Un Rey en una democracia occidental es una figura pública difícil de ocultar al público, incluso fuera de España. Además de que está constantemente escoltado por agentes de policía especializados que supongo informarán de donde está a sus superiores. Además, supongo que sus viajes, incluso los privados, estarán en conocimiento del gobierno, aunque sea para informar al país a donde se dirija, en el caso de hacer viajes, para que tomen las debidas medidas de protección o autoricen el ingreso y la estancia de escoltas armados.

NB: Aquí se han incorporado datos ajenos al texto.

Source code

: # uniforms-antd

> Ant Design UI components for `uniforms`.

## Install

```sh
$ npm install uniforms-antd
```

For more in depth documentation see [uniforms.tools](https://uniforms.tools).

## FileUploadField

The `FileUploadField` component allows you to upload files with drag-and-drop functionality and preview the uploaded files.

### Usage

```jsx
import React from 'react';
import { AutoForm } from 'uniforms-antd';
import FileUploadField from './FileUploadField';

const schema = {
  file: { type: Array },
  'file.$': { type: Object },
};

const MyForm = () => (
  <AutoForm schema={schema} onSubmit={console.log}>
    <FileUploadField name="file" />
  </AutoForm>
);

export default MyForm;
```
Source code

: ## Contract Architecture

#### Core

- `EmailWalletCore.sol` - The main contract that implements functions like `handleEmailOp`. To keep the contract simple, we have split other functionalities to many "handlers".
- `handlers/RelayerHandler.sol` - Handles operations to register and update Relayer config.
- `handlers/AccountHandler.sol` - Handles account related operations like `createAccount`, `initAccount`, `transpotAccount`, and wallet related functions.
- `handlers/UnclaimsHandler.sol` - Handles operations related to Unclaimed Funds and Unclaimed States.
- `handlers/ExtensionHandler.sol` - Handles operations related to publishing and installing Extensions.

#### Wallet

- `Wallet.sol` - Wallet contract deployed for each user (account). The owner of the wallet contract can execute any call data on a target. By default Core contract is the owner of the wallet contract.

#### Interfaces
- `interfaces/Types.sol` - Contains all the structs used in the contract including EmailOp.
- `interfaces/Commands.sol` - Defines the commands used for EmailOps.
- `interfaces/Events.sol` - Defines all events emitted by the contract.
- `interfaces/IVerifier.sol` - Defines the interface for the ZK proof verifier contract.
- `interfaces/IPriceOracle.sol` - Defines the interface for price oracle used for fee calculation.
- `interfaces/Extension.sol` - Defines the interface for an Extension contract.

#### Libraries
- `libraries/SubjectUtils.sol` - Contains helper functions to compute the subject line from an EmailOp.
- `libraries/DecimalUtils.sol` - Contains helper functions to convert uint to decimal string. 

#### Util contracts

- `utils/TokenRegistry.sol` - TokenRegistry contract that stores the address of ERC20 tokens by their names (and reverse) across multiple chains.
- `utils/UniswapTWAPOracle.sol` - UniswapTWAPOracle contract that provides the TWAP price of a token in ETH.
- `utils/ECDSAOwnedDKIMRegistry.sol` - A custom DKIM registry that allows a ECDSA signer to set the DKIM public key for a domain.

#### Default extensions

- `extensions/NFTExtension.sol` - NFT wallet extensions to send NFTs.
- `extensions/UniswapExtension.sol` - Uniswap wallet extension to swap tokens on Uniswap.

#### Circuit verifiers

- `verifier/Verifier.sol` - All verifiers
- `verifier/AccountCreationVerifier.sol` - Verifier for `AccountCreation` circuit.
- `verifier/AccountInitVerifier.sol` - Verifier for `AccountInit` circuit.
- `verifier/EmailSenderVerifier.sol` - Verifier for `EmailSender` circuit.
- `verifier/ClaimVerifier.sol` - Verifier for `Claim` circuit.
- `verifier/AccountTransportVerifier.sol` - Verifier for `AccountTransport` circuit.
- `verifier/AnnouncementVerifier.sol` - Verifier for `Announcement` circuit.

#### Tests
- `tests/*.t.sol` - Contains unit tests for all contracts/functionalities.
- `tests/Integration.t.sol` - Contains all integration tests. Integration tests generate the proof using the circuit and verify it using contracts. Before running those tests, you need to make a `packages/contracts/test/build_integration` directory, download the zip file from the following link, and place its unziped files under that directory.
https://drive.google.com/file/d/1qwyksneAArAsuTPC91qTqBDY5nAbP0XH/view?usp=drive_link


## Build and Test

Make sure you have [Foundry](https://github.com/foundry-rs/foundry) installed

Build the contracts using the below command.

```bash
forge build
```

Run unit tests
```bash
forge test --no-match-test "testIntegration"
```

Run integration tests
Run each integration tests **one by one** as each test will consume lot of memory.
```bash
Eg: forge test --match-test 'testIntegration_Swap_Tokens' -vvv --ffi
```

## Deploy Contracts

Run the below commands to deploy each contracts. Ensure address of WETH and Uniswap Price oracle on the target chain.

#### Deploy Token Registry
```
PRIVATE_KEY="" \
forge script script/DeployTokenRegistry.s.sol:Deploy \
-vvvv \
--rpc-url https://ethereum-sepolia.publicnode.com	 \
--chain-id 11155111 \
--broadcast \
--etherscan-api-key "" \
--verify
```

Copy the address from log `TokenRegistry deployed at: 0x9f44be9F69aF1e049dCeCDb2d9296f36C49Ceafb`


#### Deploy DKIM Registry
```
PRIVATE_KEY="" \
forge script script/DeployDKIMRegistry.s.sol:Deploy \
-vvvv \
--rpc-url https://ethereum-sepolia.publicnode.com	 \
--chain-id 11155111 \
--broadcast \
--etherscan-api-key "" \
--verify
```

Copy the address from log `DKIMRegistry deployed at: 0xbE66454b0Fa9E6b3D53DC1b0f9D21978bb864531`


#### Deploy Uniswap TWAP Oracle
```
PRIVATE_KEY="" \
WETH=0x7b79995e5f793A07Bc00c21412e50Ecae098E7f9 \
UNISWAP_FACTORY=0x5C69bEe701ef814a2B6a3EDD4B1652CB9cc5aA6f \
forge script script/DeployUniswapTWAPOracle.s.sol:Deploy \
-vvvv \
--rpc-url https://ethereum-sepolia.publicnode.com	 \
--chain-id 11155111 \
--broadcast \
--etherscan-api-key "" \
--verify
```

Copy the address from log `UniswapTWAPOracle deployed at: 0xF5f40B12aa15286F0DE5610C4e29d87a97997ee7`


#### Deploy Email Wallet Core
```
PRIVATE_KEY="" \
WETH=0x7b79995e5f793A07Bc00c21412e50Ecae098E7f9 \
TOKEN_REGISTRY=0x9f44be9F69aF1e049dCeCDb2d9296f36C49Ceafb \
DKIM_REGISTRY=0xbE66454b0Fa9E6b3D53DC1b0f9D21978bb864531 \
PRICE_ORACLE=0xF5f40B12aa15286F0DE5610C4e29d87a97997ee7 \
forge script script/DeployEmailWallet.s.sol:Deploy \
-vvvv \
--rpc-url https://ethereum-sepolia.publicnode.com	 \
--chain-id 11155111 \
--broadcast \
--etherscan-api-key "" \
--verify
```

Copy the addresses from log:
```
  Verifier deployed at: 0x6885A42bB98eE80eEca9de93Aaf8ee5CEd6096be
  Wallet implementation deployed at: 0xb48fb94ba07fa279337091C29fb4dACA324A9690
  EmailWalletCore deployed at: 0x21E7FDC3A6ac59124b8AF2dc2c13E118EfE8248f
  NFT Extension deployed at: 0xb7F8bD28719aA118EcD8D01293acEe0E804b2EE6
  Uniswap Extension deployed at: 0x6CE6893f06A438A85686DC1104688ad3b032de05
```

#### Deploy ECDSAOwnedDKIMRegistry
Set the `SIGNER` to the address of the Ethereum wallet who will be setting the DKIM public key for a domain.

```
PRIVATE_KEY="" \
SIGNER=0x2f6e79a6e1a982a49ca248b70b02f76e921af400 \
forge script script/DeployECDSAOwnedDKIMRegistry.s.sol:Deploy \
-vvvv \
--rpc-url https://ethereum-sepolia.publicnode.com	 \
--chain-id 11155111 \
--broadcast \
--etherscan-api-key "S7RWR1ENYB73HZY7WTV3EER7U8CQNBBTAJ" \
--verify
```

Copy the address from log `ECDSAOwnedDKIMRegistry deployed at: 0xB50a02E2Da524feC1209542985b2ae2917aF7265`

Es de presumir también que dada la protección con que cuenta la figura real estén también informados, aunque sea sólo por cuestiones de seguridad, de con quién y con qué frecuencia se reúne el Rey con otras personalidades, incluyendo sus amistades o amoríos privados. Por lo tanto, en el caso de que su Majestad haya tenido tratos incorrectos o potencialmente delictivos con personajes de dudosa moralidad es casi seguro que el gobierno de turno, y ha habido varios en España, lo supiese, y de ser así debería haber puesto fin a tales relaciones.
De hecho, la prensa ha informado de la distinta conducta del Rey con distintos gobiernos, lo que prueba que si quisiesen podrían establecer controles sobre su conducta. Pero por lo que cuentan los medios de comunicación esto era ya bien sabido desde hace muchos años, más la población no recibió información detallada de estas actividades hasta hace relativamente poco tiempo.

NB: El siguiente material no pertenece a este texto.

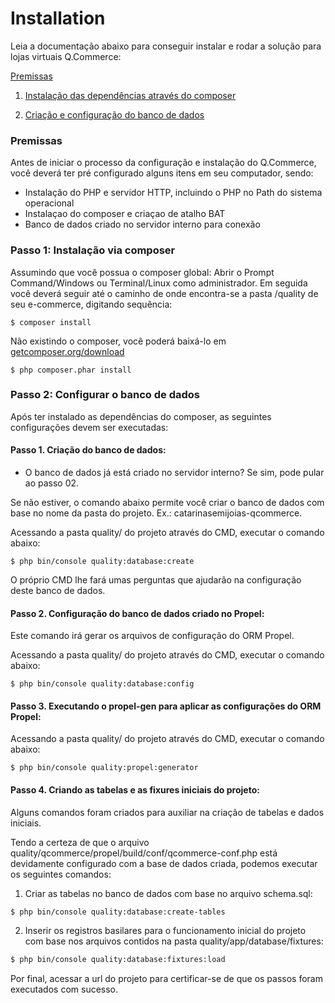 Installation
============

Leia a documentação abaixo para conseguir instalar e rodar a solução para lojas virtuais Q.Commerce:

[Premissas](#premissas)

1. [Instalação das dependências através do composer](#enable-in-composer)

2. [Criação e configuração do banco de dados](#database-config)

### <a id="premissas" name="premissas"></a>
### Premissas

Antes de iniciar o processo da configuração e instalação do Q.Commerce, você deverá ter pré configurado alguns itens em seu computador, sendo:

- Instalação do PHP e servidor HTTP, incluindo o PHP no Path do sistema operacional
- Instalaçao do composer e criaçao de atalho BAT
- Banco de dados criado no servidor interno para conexão


### <a id="enable-in-composer" name="enable-in-composer"></a>
### Passo 1: Instalação via composer

Assumindo que você possua o composer global:
Abrir o Prompt Command/Windows ou Terminal/Linux como administrador.
Em seguida você deverá seguir até o caminho de onde encontra-se a pasta /quality de seu e-commerce, digitando sequência:

```
$ composer install
```

Não existindo o composer, você poderá baixá-lo em [getcomposer.org/download](https://getcomposer.org/download/)

```
$ php composer.phar install
```

### <a id="database-config" name="database-config"></a>
### Passo 2: Configurar o banco de dados

Após ter instalado as dependências do composer, as seguintes configurações devem ser executadas:

#### Passo 1. Criação do banco de dados:

- O banco de dados já está criado no servidor interno? Se sim, pode pular ao passo 02.

Se não estiver, o comando abaixo permite você criar o banco de dados com base no nome da pasta do projeto. Ex.: catarinasemijoias-qcommerce.

Acessando a pasta quality/ do projeto através do CMD, executar o comando abaixo:

```
$ php bin/console quality:database:create
```

O próprio CMD lhe fará umas perguntas que ajudarão na configuração deste banco de dados.

#### Passo 2. Configuração do banco de dados criado no Propel:

Este comando irá gerar os arquivos de configuração do ORM Propel.

Acessando a pasta quality/ do projeto através do CMD, executar o comando abaixo:

```
$ php bin/console quality:database:config
```

#### Passo 3. Executando o propel-gen para aplicar as configurações do ORM Propel:

Acessando a pasta quality/ do projeto através do CMD, executar o comando abaixo:

```
$ php bin/console quality:propel:generator
```

#### Passo 4. Criando as tabelas e as fixures iniciais do projeto:

Alguns comandos foram criados para auxiliar na criação de tabelas e dados iniciais.

Tendo a certeza de que o arquivo quality/qcommerce/propel/build/conf/qcommerce-conf.php está devidamente configurado
com a base de dados criada, podemos executar os seguintes comandos:

1. Criar as tabelas no banco de dados com base no arquivo schema.sql:

```
$ php bin/console quality:database:create-tables
```

2. Inserir os registros basilares para o funcionamento inicial do projeto com base nos arquivos contidos na pasta 
quality/app/database/fixtures:

``` bash
$ php bin/console quality:database:fixtures:load
```

Por final, acessar a url do projeto para certificar-se de que os passos foram executados com sucesso.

La cuestión es, si se sabía o intuía ¿por qué se ocultó tanto tiempo? Y sobre todo sería interesante saber sólo una cuestión nuestra o es práctica más o menos común en nuestro entorno, esto si responde a la lógica del funcionamiento de los Estados modernos o es sólo una desviación por parte de actores políticos de moral laxa. Recordemos el caso de los diamantes centroafricanos del presidente francés Giscard, que tanto dieron que hablar hace años, o de las supuestas trapacerías de un destacado miembro de la familia real holandesa.
Aquí entramos en una cuestión espinosa, que es la de la forma en que se realizan determinados contratos entre países occidentales, supuestamente transparentes y respetuosos con los procedimientos legales, y países digamos que con procedimientos distintos, por lo menos según lo que informan los índices de corrupción y de buenas prácticas en la administración que se publican periódicamente.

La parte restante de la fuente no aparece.